La speranza è che l’attentato non fermi il processo di transizione in corso in Tunisia. Le forze politiche hanno dato più volte prova di maturità e, ancora oggi, vi è un governo di unità nazionale formato dai due principali partiti: Nidaa Tounes e il partito islamico Ennahda. Come evidenziato da Stefano Torelli, ISPI, nella nota per l’Osservatorio di Politica Internazionale del Parlamento–MAECI, tale coesione nazionale è alla base del successo del processo di democratizzazione tunisino e ha fatto sì che non si ripetesse a Tunisi quanto successo al Cairo. La relativa forza delle istituzioni e la partecipazione di un’ampia fetta della società civile (dai sindacati alle associazioni femminili) al processo politico in corso, sono elementi che fanno ben sperare circa il futuro del paese, nonostante, rileva Armando Sanguini, ex ambasciatore a Tunisi e Scientific Advisor ISPI, il paese sia costretto a vivere una transizione più lunga del previsto.
Perché la nuova legge anti–terrorismo non può essere il movente dell’attacco?
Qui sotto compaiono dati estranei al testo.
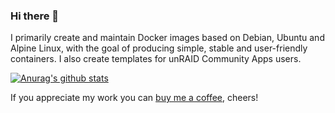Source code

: ### Hi there 👋

<!--
**xthursdayx/xthursdayx** is a ✨ _special_ ✨ repository because its `README.md` (this file) appears on your GitHub profile.

Here are some ideas to get you started:

- 🔭 I’m currently working on ...
- 🌱 I’m currently learning ...
- 👯 I’m looking to collaborate on ...
- 🤔 I’m looking for help with ...
- 💬 Ask me about ...
- 📫 How to reach me: ...
- 😄 Pronouns: ...
- ⚡ Fun fact: ...
-->
I primarily create and maintain Docker images based on Debian, Ubuntu and Alpine Linux, with the goal of producing simple, stable and user-friendly containers. I also create templates for unRAID Community Apps users.

[![Anurag's github stats](https://github-readme-stats.vercel.app/api?username=xthursdayx)](https://github.com/anuraghazra/github-readme-stats)

If you appreciate my work you can [buy me a coffee](https://www.buymeacoffee.com/xthursdayx), cheers!
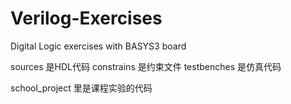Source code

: # Verilog-Exercises
 Digital Logic exercises with BASYS3 board

sources 是HDL代码
constrains 是约束文件
testbenches 是仿真代码

school_project 里是课程实验的代码

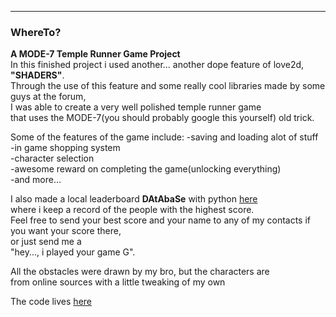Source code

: ---

### WhereTo?

 
**A MODE-7 Temple Runner Game Project**  
In this finished project i used another... another dope feature of love2d,  
**"SHADERS"**.  
Through the use of this feature and some really cool libraries made by some guys at the forum,  
I was able to create a very well polished temple runner game  
that uses the MODE-7(you should probably google this yourself) old trick.

Some of the features of the game include: 
-saving and loading alot of stuff  
-in game shopping system  
-character selection  
-awesome reward on completing the game(unlocking everything)  
-and more...  

I also made a local leaderboard **DAtAbaSe** with python [here]()  
where i keep a record of the people with the highest score.  
Feel free to send your best score and your name to any of my contacts if you want your score there,  
or just send me a  
"hey..., i played your game G".  


All the obstacles were drawn by my bro, but the characters are  
from online sources with a little tweaking of my own


The code lives [here]()
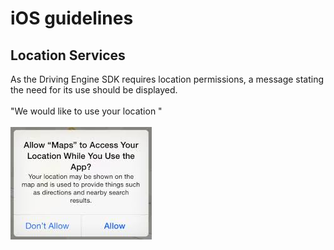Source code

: # iOS guidelines
## Location Services
As the Driving Engine SDK requires location permissions, a message stating the need for its use should be displayed. 
<br/><br/>
"We would like to use your location "
<br/><br/>
![Location Service Toast](iOS.jpeg)

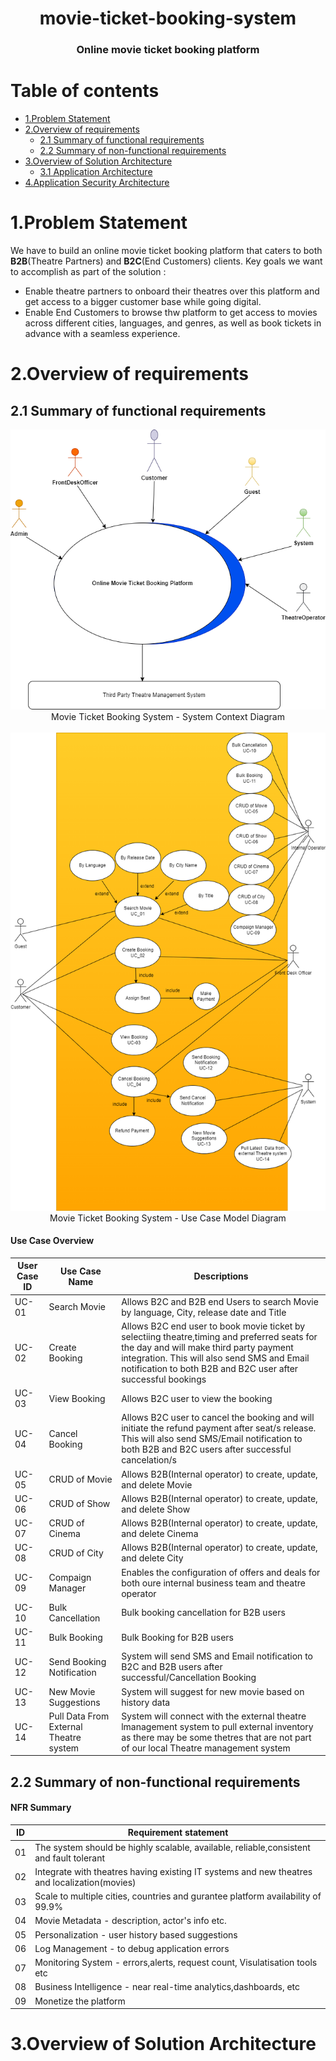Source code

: <h1 align="center"> movie-ticket-booking-system</h1>
<h3 align="center">Online movie ticket booking platform</h3>

# Table of contents

- [1.Problem Statement](#1problem-statement)
- [2.Overview of requirements](#2overview-of-requirements)
  - [2.1 Summary of functional requirements](#21-Summary-of-functional-requirements)
  - [2.2 Summary of non-functional requirements](#22-Summary-of-non-functional-requirements)
- [3.Overview of Solution Architecture](#3overview-of-Solution-Architecture)
  - [3.1 Application Architecture](#31-application-architecture)
- [4.Application Security Architecture](#4application-security-architecture)

# 1.Problem Statement

We have to build an online movie ticket booking platform that caters to both **B2B**(Theatre Partners) and **B2C**(End Customers) clients. Key goals we want to accomplish as part of the solution :

- Enable theatre partners to onboard their theatres over this platform and get access to a bigger customer base while going digital.
- Enable End Customers to browse thw platform to get access to movies across different cities, languages, and genres, as well as book tickets in advance with a seamless experience.

# 2.Overview of requirements

## 2.1 Summary of functional requirements

 <p align="center">
        <img src="/img/sytstemcontextdiagram.png" alt= "Movie Ticket Booking System">
        <br />
        Movie Ticket Booking System - System Context Diagram
        <br />
        <br />
        <img src="/img/usecasediagram.png" alt= "Movie Ticket Booking System UseCase">
        <br />
         Movie Ticket Booking System - Use Case Model Diagram
        <br />
 </p>
 
 #### Use Case Overview

| User Case ID | Use Case Name                          | Descriptions                                                                                                                                                                                                                                           |
| ------------ | -------------------------------------- | ------------------------------------------------------------------------------------------------------------------------------------------------------------------------------------------------------------------------------------------------------ |
| UC-01        | Search Movie                           | Allows B2C and B2B end Users to search Movie by language, City, release date and Title                                                                                                                                                                 |
| UC-02        | Create Booking                         | Allows B2C end user to book movie ticket by selectiing theatre,timing and preferred seats for the day and will make third party payment integration. This will also send SMS and Email notification to both B2B and B2C user after successful bookings |
| UC-03        | View Booking                           | Allows B2C user to view the booking                                                                                                                                                                                                                    |
| UC-04        | Cancel Booking                         | Allows B2C user to cancel the booking and will initiate the refund payment after seat/s release. This will also send SMS/Email notification to both B2B and B2C users after successful cancelation/s                                                   |
| UC-05        | CRUD of Movie                          | Allows B2B(Internal operator) to create, update, and delete Movie                                                                                                                                                                                      |
| UC-06        | CRUD of Show                           | Allows B2B(Internal operator) to create, update, and delete Show                                                                                                                                                                                       |
| UC-07        | CRUD of Cinema                         | Allows B2B(Internal operator) to create, update, and delete Cinema                                                                                                                                                                                     |
| UC-08        | CRUD of City                           | Allows B2B(Internal operator) to create, update, and delete City                                                                                                                                                                                       |
| UC-09        | Compaign Manager                       | Enables the configuration of offers and deals for both oure internal business team and theatre operator                                                                                                                                                |
| UC-10        | Bulk Cancellation                      | Bulk booking cancellation for B2B users                                                                                                                                                                                                                |
| UC-11        | Bulk Booking                           | Bulk Booking for B2B users                                                                                                                                                                                                                             |
| UC-12        | Send Booking Notification              | System will send SMS and Email notification to B2C and B2B users after successful/Cancellation Booking                                                                                                                                                 |
| UC-13        | New Movie Suggestions                  | System will suggest for new movie based on history data                                                                                                                                                                                                |
| UC-14        | Pull Data From External Theatre system | System will connect with the external theatre lmanagement system to pull external inventory as there may be some thetres that are not part of our local Theatre management system                                                                      |

## 2.2 Summary of non-functional requirements

#### NFR Summary

| ID  | Requirement statement                                                                        |
| --- | -------------------------------------------------------------------------------------------- |
| 01  | The system should be highly scalable, available, reliable,consistent and fault tolerant      |
| 02  | Integrate with theatres having existing IT systems and new theatres and localization(movies) |
| 03  | Scale to multiple cities, countries and gurantee platform availability of 99.9%              |
| 04  | Movie Metadata - description, actor's info etc.                                              |
| 05  | Personalization - user history based suggestions                                             |
| 06  | Log Management - to debug application errors                                                 |
| 07  | Monitoring System - errors,alerts, request count, Visulatisation tools etc                   |
| 08  | Business Intelligence - near real-time analytics,dashboards, etc                             |
| 09  | Monetize the platform                                                                        |

# 3.Overview of Solution Architecture
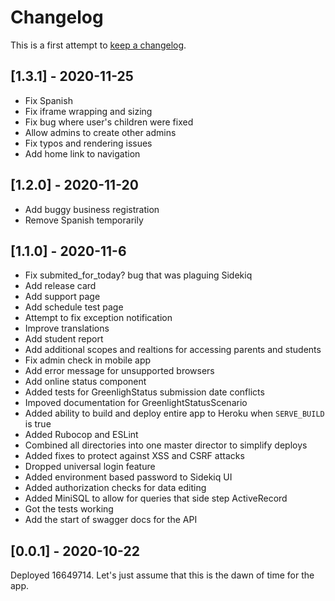 # Changelog

This is a first attempt to [keep a changelog](https://keepachangelog.com/en/1.0.0/).

## [1.3.1] - 2020-11-25

 - Fix Spanish
 - Fix iframe wrapping and sizing
 - Fix bug where user's children were fixed
 - Allow admins to create other admins
 - Fix typos and rendering issues
 - Add home link to navigation

## [1.2.0] - 2020-11-20

 - Add buggy business registration
 - Remove Spanish temporarily

## [1.1.0] - 2020-11-6

 - Fix submited_for_today? bug that was plaguing Sidekiq
 - Add release card
 - Add support page
 - Add schedule test page
 - Attempt to fix exception notification
 - Improve translations
 - Add student report
 - Add additional scopes and realtions for accessing parents and students
 - Fix admin check in mobile app
 - Add error message for unsupported browsers
 - Add online status component
 - Added tests for GreenlighStatus submission date conflicts
 - Impoved documentation for GreenlightStatusScenario
 - Added ability to build and deploy entire app to Heroku when `SERVE_BUILD` is
   true
 - Added Rubocop and ESLint
 - Combined all directories into one master director to simplify deploys
 - Added fixes to protect against XSS and CSRF attacks
 - Dropped universal login feature
 - Added environment based password to Sidekiq UI
 - Added authorization checks for data editing
 - Added MiniSQL to allow for queries that side step ActiveRecord
 - Got the tests working
 - Add the start of swagger docs for the API

## [0.0.1] - 2020-10-22

Deployed 16649714. Let's just assume that this is the dawn of time for the app.
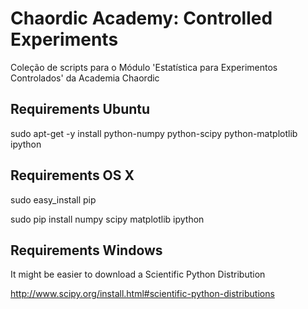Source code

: Chaordic Academy: Controlled Experiments
=========

Coleção de scripts para o Módulo 'Estatística para Experimentos Controlados' da Academia Chaordic

Requirements Ubuntu
----

sudo apt-get -y install python-numpy python-scipy python-matplotlib ipython



Requirements OS X
----
sudo easy_install pip

sudo pip install numpy scipy matplotlib ipython


Requirements Windows
----

It might be easier to download a Scientific Python Distribution


http://www.scipy.org/install.html#scientific-python-distributions
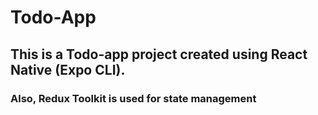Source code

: # Todo-App
## This is a Todo-app project created using React Native (Expo CLI).

### Also, Redux Toolkit is used for state management
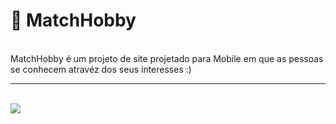 # 💙 MatchHobby
<br>
MatchHobby é um projeto de site projetado para Mobile em que as pessoas se conhecem atravéz dos seus interesses :)
<br>
<hr>
<br>
<img src="/">
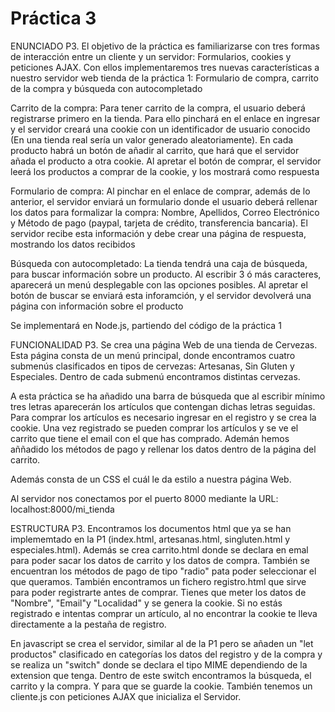 # Práctica 3

ENUNCIADO P3.
El objetivo de la práctica es familiarizarse con tres formas de interacción entre un cliente y un servidor: Formularios, cookies y peticiones AJAX. Con ellos implementaremos tres nuevas características a nuestro servidor web tienda de la práctica 1: Formulario de compra, carrito de la compra y búsqueda con autocompletado

Carrito de la compra: Para tener carrito de la compra, el usuario deberá registrarse primero en la tienda. Para ello pinchará en el enlace en ingresar y el servidor creará una cookie con un identificador de usuario conocido (En una tienda real sería un valor generado aleatoriamente). En cada producto habrá un botón de añadir al carrito, que hará que el servidor añada el producto a otra cookie. Al apretar el botón de comprar, el servidor leerá los productos a comprar de la cookie, y los mostrará como respuesta

Formulario de compra: Al pinchar en el enlace de comprar, además de lo anterior, el servidor enviará un formulario donde el usuario deberá rellenar los datos para formalizar la compra: Nombre, Apellidos, Correo Electrónico y Método de pago (paypal, tarjeta de crédito, transferencia bancaria). El servidor recibe esta información y debe crear una página de respuesta, mostrando los datos recibidos

Búsqueda con autocompletado: La tienda tendrá una caja de búsqueda, para buscar información sobre un producto. Al escribir 3 ó más caracteres, aparecerá un menú desplegable con las opciones posibles. Al apretar el botón de buscar se enviará esta inforamción, y el servidor devolverá una página con información sobre el producto

Se implementará en Node.js, partiendo del código de la práctica 1

FUNCIONALIDAD P3.
Se crea una página Web de una tienda de Cervezas.
Esta página consta de un menú principal, donde encontramos cuatro submenús clasificados
en tipos de cervezas: Artesanas, Sin Gluten y Especiales. Dentro de cada submenú encontramos distintas cervezas.

A esta práctica se ha añadido una barra de búsqueda que al escribir mínimo tres letras aparecerán los artículos que contengan dichas letras seguidas. Para comprar los artículos es necesario ingresar en el registro y se crea la cookie. Una vez registrado se pueden comprar los artículos y se ve el carrito que tiene el email con el que has comprado. Ademán hemos aññadido los métodos de pago y rellenar los datos dentro de la página del carrito.

Además consta de un CSS el cuál le da estilo a nuestra página Web.

Al servidor nos conectamos por el puerto 8000 mediante la URL: localhost:8000/mi_tienda

ESTRUCTURA P3.
Encontramos los documentos html que ya se han implememtado en la P1 (index.html, artesanas.html, singluten.html y especiales.html). Además se crea carrito.html donde se declara en emal para poder sacar los datos de carrito y los datos de compra.
También se encuentran los métodos de pago de tipo "radio" pata poder seleccionar el que queramos.
También encontramos un fichero registro.html que sirve para poder registrarte antes de comprar. Tienes que meter los datos de "Nombre", "Email"y "Localidad" y se genera la cookie. Si no estás registrado e intentas comprar un artículo, al no encontrar la cookie te lleva directamente a la pestaña de registro.

En javascript se crea el servidor, similar al de la P1 pero se añaden un "let productos" clasificado en categorías los datos del registro y de la compra y se realiza un "switch" donde se declara el tipo MIME dependiendo de la extension que tenga. Dentro de este switch encontramos la búsqueda, el carrito y la compra. Y para que se guarde la cookie.
También tenemos un cliente.js con peticiones AJAX que inicializa el Servidor.
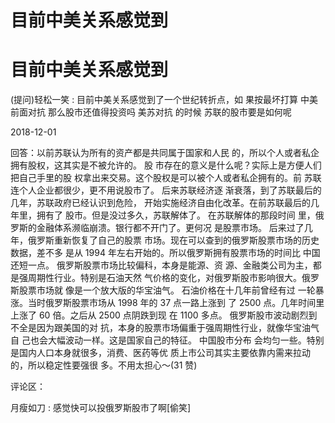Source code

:# 目前中美关系感觉到

# 目前中美关系感觉到

(提问)轻松一笑 : 目前中美关系感觉到了一个世纪转折点，如 果按最坏打算 中美前面对抗 那么股市还值得投资吗 美苏对抗 的时候 苏联的股市要是如何呢

2018-12-01

回答：以前苏联认为所有的资产都是共同属于国家和人民 的，所以个人或者私企拥有股权，这其实是不被允许的。 股 市存在的意义是什么呢？实际上是方便人们把自己手里的股 权拿出来交易。这个股权是可以被个人或者私企拥有的。前 苏联连个人企业都很少，更不用说股市了。 后来苏联经济逐 渐衰落，到了苏联最后的几年，苏联政府已经认识到危险， 开始实施经济自由化改革。在前苏联最后的几年里，拥有了 股市。但是没过多久，苏联解体了。 在苏联解体的那段时间 里，俄罗斯的金融体系濒临崩溃。银行都不开门了。更何况 是股票市场。 后来过了几年，俄罗斯重新恢复了自己的股票 市场。现在可以查到的俄罗斯股票市场的历史数据，差不多 是从 1994 年左右开始的。所以俄罗斯拥有股票市场的时间比 中国还短一点。 俄罗斯股票市场比较偏科，本身是能源、资 源、金融类公司为主，都是强周期性行业。特别是石油天然 气价格的变化，对俄罗斯股市影响很大。俄罗斯股票市场就 像是一个放大版的华宝油气。 石油价格在十几年前曾经有过 一轮暴涨。当时俄罗斯股票市场从 1998 年的 37 点一路上涨到 了 2500 点。几年时间里上涨了 60 倍。之后从 2500 点阴跌到现 在 1100 多点。 俄罗斯股市波动剧烈到不全是因为跟美国的对 抗，本身的股票市场偏重于强周期性行业，就像华宝油气自 己也会大幅波动一样。这是国家自己的特征。 中国股市分布 会均匀一些。特别是国内人口本身就很多，消费、医药等优 质上市公司其实主要依靠内需来拉动的，所以稳定性要强很 多。不用太担心～(31 赞)

评论区：

月瘦如刀 : 感觉快可以投俄罗斯股市了啊[偷笑]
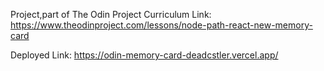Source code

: Project,part of The Odin Project Curriculum
Link: https://www.theodinproject.com/lessons/node-path-react-new-memory-card

Deployed Link: https://odin-memory-card-deadcstler.vercel.app/ 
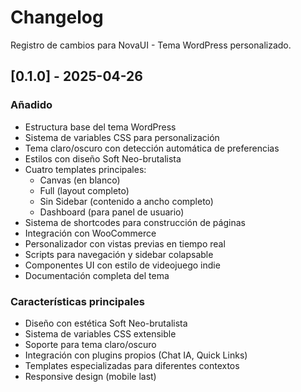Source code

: # Changelog

Registro de cambios para NovaUI - Tema WordPress personalizado.

## [0.1.0] - 2025-04-26

### Añadido
- Estructura base del tema WordPress
- Sistema de variables CSS para personalización
- Tema claro/oscuro con detección automática de preferencias
- Estilos con diseño Soft Neo-brutalista
- Cuatro templates principales:
  - Canvas (en blanco)
  - Full (layout completo)
  - Sin Sidebar (contenido a ancho completo)
  - Dashboard (para panel de usuario)
- Sistema de shortcodes para construcción de páginas
- Integración con WooCommerce
- Personalizador con vistas previas en tiempo real
- Scripts para navegación y sidebar colapsable
- Componentes UI con estilo de videojuego indie
- Documentación completa del tema

### Características principales
- Diseño con estética Soft Neo-brutalista
- Sistema de variables CSS extensible
- Soporte para tema claro/oscuro
- Integración con plugins propios (Chat IA, Quick Links)
- Templates especializadas para diferentes contextos
- Responsive design (mobile last)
È stato fatto notare come, proprio ieri, il Parlamento fosse riunito per discutere la nuova legge anti–terrorismo. Ciò che è importante sottolineare è che le falle legislative a livello di anti–terrorismo non si manifestano nell’assenza di una normativa chiara. Al contrario, uno dei problemi della Tunisia in materia di anti–terrorismo (e, in parte una delle cause della radicalizzazione di alcuni giovani tunisini) è costituito dal fatto che il paese ha ancora la legge del 2003 firmata da Ben Ali e criticata da vari enti e associazioni, tra i quali Amnesty International, in quanto lesiva dei diritti umani. In linea con il processo di democratizzazione, le forze politiche tunisine devono rendere anche la legislazione anti–terrorismo, per quanto possibile, compatibile con i diritti civili e politici. Il trade–off tra repressione indiscriminata e leggi che tutelino le libertà civili rappresenta una delle sfide del governo tunisino in carica.
Cosa fa l’Europa?
Oltre al sostegno politico ed economico, l’Unione Europea (e l’Italia) dovrebbero concentrarsi anche su altri aspetti della questione per aiutare la Tunisia a fronteggiare la minaccia terroristica, anche consapevoli che – come nel caso della Libia – si tratta di una minaccia che potenzialmente riguarda anche la sponda Nord del Mediterraneo. La Tunisia non ha storicamente un esercito abituato a combattere forze jihadiste, in quanto tale fenomeno non si è mai presentato nella natura in cui sta accadendo oggi, come affermato da Stefano Torelli, ISPI, su Jamestown Foundation. Fornire a Tunisi sostegno anche da un punto di vista militare e di intelligence rappresenta una delle priorità d’intervento. Alcuni governi, soprattutto la Francia e gli Stati Uniti, lo stanno già facendo.